Soon, Talking to Strangers Will Be Even Easier

Instant translation will help us all enjoy a more intimate experience, no matter where we explore.
Instant translation will help us all enjoy a more intimate experience no matter where we explore.
Instant translation will help us all enjoy a more intimate experience, no matter where we explore.Charlie Schuck

You totally prepared for this trip. You booked the flights months ago. You have all the best sights saved in Google Maps. But then you land in Munich or Kigali or Buenos Aires and realize you can’t even identify the sign pointing toward baggage claim, much less tell your cabbie where you’re headed. Luckily your phones can now do those things for you. Whether you use Siri or Google Assistant, or if you download the SayHi or iTranslate apps, you have in your pocket a pretty capable real-time language translator.

Right now this translation tech is still in its infancy and primarily eases logistical complexities. With Google Translate, you can point your camera at a street sign to verify it says "Downtown This Way" and not "There Be Dragons." The same app can quickly translate a menu—if not always perfectly, then well enough to be sure that you’re ordering chicken.

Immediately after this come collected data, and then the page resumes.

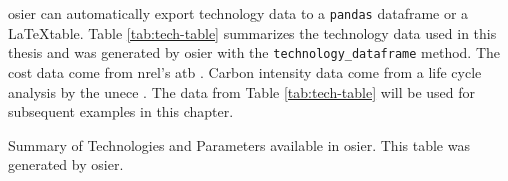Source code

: \ac{osier} can automatically export technology data to a \texttt{pandas}
dataframe or a \LaTeX table. Table \ref{tab:tech-table} summarizes the
technology data used in this thesis and was generated by \ac{osier} with the
\texttt{technology\_dataframe} method. The cost data come from \ac{nrel}'s
\ac{atb} \cite{national_renewable_energy_laboratory_2023_2023}. Carbon intensity
data come from a life cycle analysis by the \ac{unece}
\cite{united_nations_economic_commission_for_europe_carbon_2022}. The data from
Table \ref{tab:tech-table} will be used for subsequent examples in this chapter.

\begin{sidewaystable}[!ht]
  \centering
  \caption{Summary of Technologies and Parameters available in \ac{osier}. This
  table was generated by \ac{osier}.}
  \label{tab:tech-table}
  \resizebox{\textheight}{!}{
  
  } %
\end{sidewaystable}

\FloatBarrier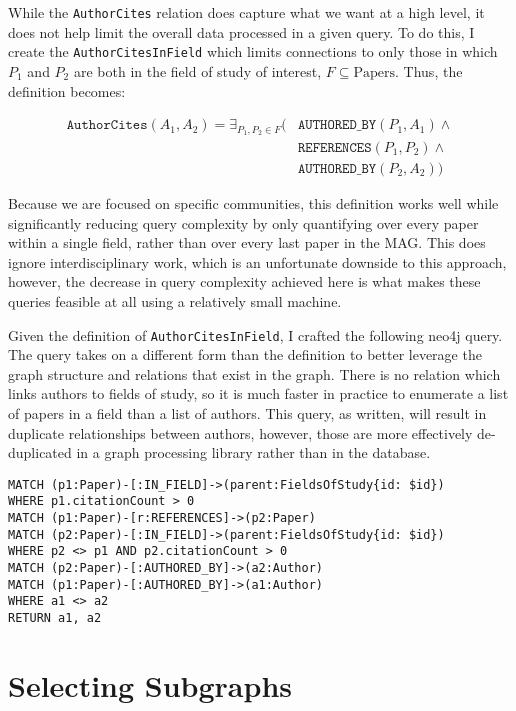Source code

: While the \texttt{AuthorCites} relation does capture what we want at a
high level, it does not help limit the overall data processed in a given
query. To do this, I create the \texttt{AuthorCitesInField} which limits
connections to only those in which \(P_1\) and \(P_2\) are both in the
field of study of interest, \(F \subseteq \text{Papers}\). Thus, the
definition becomes:

\begin{align*}
\texttt{AuthorCites}(A_1, A_2) = \exists_{ P_1, P_2 \in F } (                &\texttt{AUTHORED\_BY} (P_1, A_1) \land \\
   &\texttt{REFERENCES}(P_1, P_2) \land \\
   &\texttt{AUTHORED\_BY}(P_2, A_2) )
\end{align*}

Because we are focused on specific communities, this definition works
well while significantly reducing query complexity by only quantifying
over every paper within a single field, rather than over every last
paper in the MAG. This does ignore interdisciplinary work, which is an
unfortunate downside to this approach, however, the decrease in query
complexity achieved here is what makes these queries feasible at all
using a relatively small machine.

Given the definition of \texttt{AuthorCitesInField}, I crafted the
following neo4j query. The query takes on a different form than the
definition to better leverage the graph structure and relations that
exist in the graph. There is no relation which links authors to fields
of study, so it is much faster in practice to enumerate a list of papers
in a field than a list of authors. This query, as written, will result
in duplicate relationships between authors, however, those are more
effectively de-duplicated in a graph processing library rather than in
the database.

\begin{verbatim}
MATCH (p1:Paper)-[:IN_FIELD]->(parent:FieldsOfStudy{id: $id})
WHERE p1.citationCount > 0
MATCH (p1:Paper)-[r:REFERENCES]->(p2:Paper)
MATCH (p2:Paper)-[:IN_FIELD]->(parent:FieldsOfStudy{id: $id})
WHERE p2 <> p1 AND p2.citationCount > 0
MATCH (p2:Paper)-[:AUTHORED_BY]->(a2:Author)
MATCH (p1:Paper)-[:AUTHORED_BY]->(a1:Author)
WHERE a1 <> a2
RETURN a1, a2
\end{verbatim}

\hypertarget{selecting-subgraphs}{%
\section{Selecting Subgraphs}\label{selecting-subgraphs}}

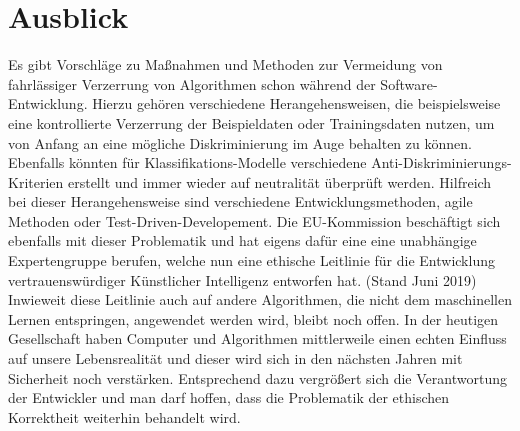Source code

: \section{Ausblick}
Es gibt Vorschläge zu Maßnahmen und Methoden zur Vermeidung von fahrlässiger Verzerrung von Algorithmen schon während der Software-Entwicklung. Hierzu gehören verschiedene Herangehensweisen, die beispielsweise eine kontrollierte Verzerrung der Beispieldaten oder Trainingsdaten nutzen, um von Anfang an eine mögliche Diskriminierung im Auge behalten zu können. Ebenfalls könnten für Klassifikations-Modelle verschiedene Anti-Diskriminierungs-Kriterien erstellt und immer wieder auf neutralität überprüft werden. Hilfreich bei dieser Herangehensweise sind verschiedene Entwicklungsmethoden, agile Methoden oder Test-Driven-Developement. \newline 
Die EU-Kommission beschäftigt sich ebenfalls mit dieser Problematik und hat eigens dafür eine eine unabhängige Expertengruppe berufen, welche nun eine ethische Leitlinie für die Entwicklung vertrauenswürdiger Künstlicher Intelligenz entworfen hat. (Stand Juni 2019) \cite{europe2019} Inwieweit diese Leitlinie auch auf andere Algorithmen, die nicht dem maschinellen Lernen entspringen, angewendet werden wird, bleibt noch offen. 
\newline
In der heutigen Gesellschaft haben Computer und Algorithmen mittlerweile einen echten Einfluss auf unsere Lebensrealität und dieser wird sich in den nächsten Jahren mit Sicherheit noch verstärken. Entsprechend dazu vergrößert sich die Verantwortung der Entwickler und man darf hoffen, dass die Problematik der ethischen Korrektheit weiterhin behandelt wird.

As translation tech improves, though, the benefit will extend way beyond just helping you get around. When translation happens quickly and accurately enough to have a conversation that spans two languages and feels almost natural, we’ll be able to experience places in an entirely new way. “Even if you go to a country and you can get by with English, they’re putting on a version of their culture that’s palatable to you rather than their real culture,” says Rafat Ali, CEO and founder of Skift, a travel news site. With great translation you’ll be able to people-­watch, explore local TV and movies, and meet folks beyond just those who speak your language, allowing you to connect with people and culture in more intimate ways.

Eventually you might not even know translation is happening. You’ll just speak in your language and those around you will hear you in theirs. (It’s not just languages like English and Chinese either; imagine giving your grandparents a set of earbuds that turn “It’s lit, fam” into “How wonderful, loved ones.”) That will require a huge leap forward in just about every aspect of the technology—from connection speeds to machine learning algorithms, which currently churn out primitive but usable translations. And, of course, everyone will need to be using some sort of earpiece.

An even bigger change will come as our gadgets evolve. You might wear a set of augmented-reality glasses from Microsoft or Magic Leap that auto-translate road signs as you drive. Maybe your headphoness are a futuristic version of the Pilot earbuds from a startup called Waverly Labs, which promise to turn anyone’s words into your native tongue before they even hit your ears. Google’s Pixel Buds already do this—not flawlessly, but they’ll improve. Once these work well, you won’t need to open an app just to speak to someone. You’ll just … speak.

No one can learn all the languages in the world, but computers can. And they will. When that happens, you’ll be able to go anywhere and immediately know what’s going on. Even better, you’ll be able to ask a local.